Mahmoud Ahmadinejad, the Iranian president, has written to the US president to "propose new ways" to resolve tensions between the two arch enemies, Tehran announced on Monday.
"President Ahmadinejad has written a letter to George Bush, which is to be handed to the Swiss embassy," Gholam Hossein Elham, an Iranian government spokesman, told reporters.
It is the first time an Iranian president has been known to officially communicate with an American president since Washington and Tehran cut diplomatic relations in 1980.
"In this letter, while analysing the world situation and finding the roots of the problems, he has proposed new ways for getting out of the existing vulnerable world situation," the spokesman said.
Hamid Reza Asefi, the foreign ministry spokesman, told the ISNA news agency that "once the American president has received the letter, its content will be made public".
The United States and Iran are at loggerheads over Tehran's nuclear programme, which Washington suspects is a cover for ambitions to build atomic weapons. Bush has not ruled out taking military action against the Islamic republic.
Washington accuses Iran of supporting "terrorist" groups across the Middle East.
Washington has not had diplomatic relations with Iran since April 1980, after the seizure of the US embassy in Tehran in 1979 in which 52 Americans were held for 444 days.
A source in Ahmadinejad's office told AFP the letter would be handed to the Swiss embassy on Monday.
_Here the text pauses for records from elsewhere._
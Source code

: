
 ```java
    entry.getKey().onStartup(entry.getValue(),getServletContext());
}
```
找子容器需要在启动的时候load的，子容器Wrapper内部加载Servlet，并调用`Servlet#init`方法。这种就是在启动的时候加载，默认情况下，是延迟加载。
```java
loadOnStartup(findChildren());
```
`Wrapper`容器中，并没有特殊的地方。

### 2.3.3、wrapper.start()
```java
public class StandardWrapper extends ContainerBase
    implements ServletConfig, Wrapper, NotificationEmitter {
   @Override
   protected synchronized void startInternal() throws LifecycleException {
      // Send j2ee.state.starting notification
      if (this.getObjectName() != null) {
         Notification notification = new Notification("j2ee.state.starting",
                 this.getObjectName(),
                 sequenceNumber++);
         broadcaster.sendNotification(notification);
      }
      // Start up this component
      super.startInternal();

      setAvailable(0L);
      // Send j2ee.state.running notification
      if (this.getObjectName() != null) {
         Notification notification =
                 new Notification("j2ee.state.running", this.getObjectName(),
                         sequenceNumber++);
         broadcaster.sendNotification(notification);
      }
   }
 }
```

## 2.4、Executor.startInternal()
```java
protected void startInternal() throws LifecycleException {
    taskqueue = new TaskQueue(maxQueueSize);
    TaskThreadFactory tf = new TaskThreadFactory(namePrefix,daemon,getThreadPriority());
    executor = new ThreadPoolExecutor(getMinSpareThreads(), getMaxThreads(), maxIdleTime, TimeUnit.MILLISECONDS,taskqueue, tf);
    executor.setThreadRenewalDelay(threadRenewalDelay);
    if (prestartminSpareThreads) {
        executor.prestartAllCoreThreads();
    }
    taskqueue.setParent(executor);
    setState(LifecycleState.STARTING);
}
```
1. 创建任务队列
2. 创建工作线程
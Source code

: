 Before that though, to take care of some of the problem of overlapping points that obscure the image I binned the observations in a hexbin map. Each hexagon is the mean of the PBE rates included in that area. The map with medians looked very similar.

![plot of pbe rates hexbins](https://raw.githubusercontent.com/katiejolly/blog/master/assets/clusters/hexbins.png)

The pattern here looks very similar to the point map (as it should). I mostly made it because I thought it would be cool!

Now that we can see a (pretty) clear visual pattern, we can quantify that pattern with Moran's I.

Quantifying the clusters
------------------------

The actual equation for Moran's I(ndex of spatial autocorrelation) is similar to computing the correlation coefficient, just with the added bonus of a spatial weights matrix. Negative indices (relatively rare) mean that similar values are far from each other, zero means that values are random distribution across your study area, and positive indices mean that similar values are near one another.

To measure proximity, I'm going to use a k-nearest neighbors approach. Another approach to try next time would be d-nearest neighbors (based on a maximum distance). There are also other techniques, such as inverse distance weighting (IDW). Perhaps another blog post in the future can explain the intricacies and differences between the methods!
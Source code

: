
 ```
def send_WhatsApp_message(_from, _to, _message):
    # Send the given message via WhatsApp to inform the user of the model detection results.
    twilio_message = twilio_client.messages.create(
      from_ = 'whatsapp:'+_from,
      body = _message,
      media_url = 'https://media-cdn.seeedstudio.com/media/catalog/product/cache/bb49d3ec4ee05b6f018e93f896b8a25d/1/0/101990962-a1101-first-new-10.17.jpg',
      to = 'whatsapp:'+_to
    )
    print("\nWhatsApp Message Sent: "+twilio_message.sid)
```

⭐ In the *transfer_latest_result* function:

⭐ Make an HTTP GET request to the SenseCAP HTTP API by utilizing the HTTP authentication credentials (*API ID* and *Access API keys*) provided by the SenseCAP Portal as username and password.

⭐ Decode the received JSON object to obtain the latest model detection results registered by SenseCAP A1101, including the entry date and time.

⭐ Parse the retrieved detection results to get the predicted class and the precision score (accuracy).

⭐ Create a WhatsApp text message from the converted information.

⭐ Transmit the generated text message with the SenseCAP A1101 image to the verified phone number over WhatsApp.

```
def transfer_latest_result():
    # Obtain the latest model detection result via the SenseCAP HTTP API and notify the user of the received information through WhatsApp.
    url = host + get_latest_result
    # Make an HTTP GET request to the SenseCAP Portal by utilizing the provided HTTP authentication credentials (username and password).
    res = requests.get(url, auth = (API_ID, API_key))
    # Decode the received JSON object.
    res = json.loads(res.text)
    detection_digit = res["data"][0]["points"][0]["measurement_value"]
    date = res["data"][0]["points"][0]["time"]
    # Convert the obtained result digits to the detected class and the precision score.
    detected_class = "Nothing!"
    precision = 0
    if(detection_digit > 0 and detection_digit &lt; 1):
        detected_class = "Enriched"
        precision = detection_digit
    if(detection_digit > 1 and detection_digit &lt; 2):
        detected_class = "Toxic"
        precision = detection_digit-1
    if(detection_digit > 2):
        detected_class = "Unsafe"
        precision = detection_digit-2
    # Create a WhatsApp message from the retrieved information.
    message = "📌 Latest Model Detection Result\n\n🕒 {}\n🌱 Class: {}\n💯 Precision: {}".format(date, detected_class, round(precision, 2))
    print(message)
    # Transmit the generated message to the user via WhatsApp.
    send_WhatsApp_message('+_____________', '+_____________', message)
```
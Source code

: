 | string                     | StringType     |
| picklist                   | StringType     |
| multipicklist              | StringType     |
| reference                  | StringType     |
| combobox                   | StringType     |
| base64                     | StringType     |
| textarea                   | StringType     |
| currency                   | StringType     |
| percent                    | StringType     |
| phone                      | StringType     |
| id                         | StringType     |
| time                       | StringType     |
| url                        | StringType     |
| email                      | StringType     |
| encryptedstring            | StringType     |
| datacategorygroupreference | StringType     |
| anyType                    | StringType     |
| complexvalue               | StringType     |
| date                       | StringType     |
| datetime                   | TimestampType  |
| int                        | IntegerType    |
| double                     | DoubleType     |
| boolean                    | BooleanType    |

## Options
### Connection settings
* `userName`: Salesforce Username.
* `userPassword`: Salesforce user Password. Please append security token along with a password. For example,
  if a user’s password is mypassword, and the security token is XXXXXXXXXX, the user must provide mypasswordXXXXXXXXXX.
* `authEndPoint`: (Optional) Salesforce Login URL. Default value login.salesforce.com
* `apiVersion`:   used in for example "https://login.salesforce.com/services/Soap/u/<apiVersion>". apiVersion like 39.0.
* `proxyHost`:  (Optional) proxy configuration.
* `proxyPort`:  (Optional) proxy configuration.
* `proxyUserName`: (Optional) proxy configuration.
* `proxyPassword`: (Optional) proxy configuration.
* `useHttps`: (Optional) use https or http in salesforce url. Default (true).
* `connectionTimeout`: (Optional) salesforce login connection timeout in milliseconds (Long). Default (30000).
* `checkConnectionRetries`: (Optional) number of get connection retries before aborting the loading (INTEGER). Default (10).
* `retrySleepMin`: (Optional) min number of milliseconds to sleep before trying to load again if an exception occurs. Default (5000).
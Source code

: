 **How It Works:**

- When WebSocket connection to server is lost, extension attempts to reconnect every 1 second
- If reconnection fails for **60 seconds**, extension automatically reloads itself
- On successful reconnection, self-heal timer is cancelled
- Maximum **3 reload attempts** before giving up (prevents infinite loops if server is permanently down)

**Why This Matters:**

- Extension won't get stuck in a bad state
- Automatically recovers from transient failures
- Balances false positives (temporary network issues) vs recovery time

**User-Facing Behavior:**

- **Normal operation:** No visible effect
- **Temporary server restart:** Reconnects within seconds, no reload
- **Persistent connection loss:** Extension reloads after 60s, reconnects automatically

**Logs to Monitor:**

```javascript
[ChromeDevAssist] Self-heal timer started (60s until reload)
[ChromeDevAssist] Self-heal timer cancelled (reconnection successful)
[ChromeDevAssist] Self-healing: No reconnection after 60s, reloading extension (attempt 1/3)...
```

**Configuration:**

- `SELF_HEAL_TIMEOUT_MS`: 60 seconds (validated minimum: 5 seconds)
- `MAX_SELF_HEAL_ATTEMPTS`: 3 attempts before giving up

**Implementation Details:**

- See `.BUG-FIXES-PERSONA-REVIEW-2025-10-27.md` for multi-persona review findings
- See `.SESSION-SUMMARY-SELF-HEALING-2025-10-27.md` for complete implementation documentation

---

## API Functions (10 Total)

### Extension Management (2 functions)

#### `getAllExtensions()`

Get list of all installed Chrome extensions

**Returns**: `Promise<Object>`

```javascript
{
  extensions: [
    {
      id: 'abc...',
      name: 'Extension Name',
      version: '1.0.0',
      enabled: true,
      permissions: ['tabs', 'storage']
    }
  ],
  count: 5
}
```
The Swiss government assumed the representation of US interests in Iran in 1981, and has since been acting as a conduit for messages between the two arch-enemies.
Diplomacy with Turkey
On Monday, Iran's national security chief urged the West to prefer the International Atomic Energy Agency (IAEA) to the UN Security Council as the forum to find a solution to the crisis over Tehran's controversial nuclear programme.
"We want a political solution to the nuclear question," Ali Larijani said on arrival at the Ankara airport.
"We believe the IAEA is the forum where a solution can be found... and we do not want it bypassed in favor of the UN Security Council," he said.
Larijani began his one-day visit here with a visit to his official host, Yigit Alpogan, secretary-general of Turkey's National Security Council.
Turkey, Iran's western neighbor, has repeatedly exhorted Tehran to be more open with the international community about its nuclear programme, and Larijani reiterated that "we remain transparent."
Once military rivals for regional supremacy, Turkey and Iran have been at peace for nearly 370 years; their borders have remained unchanged since and they have been allied in a number of regional pacts over the decades.
Turkey imports natural gas from Iran via a pipeline that became operational in 2001 under a 25-year deal signed in 1996.
The agreement foresaw that Turkey would import four million cubic meters (140 million cubic feet) of Iranian natural gas in 2002, with the amount gradually increasing to peak at 10 million cubic meters (350 million cubic feet) in 2007.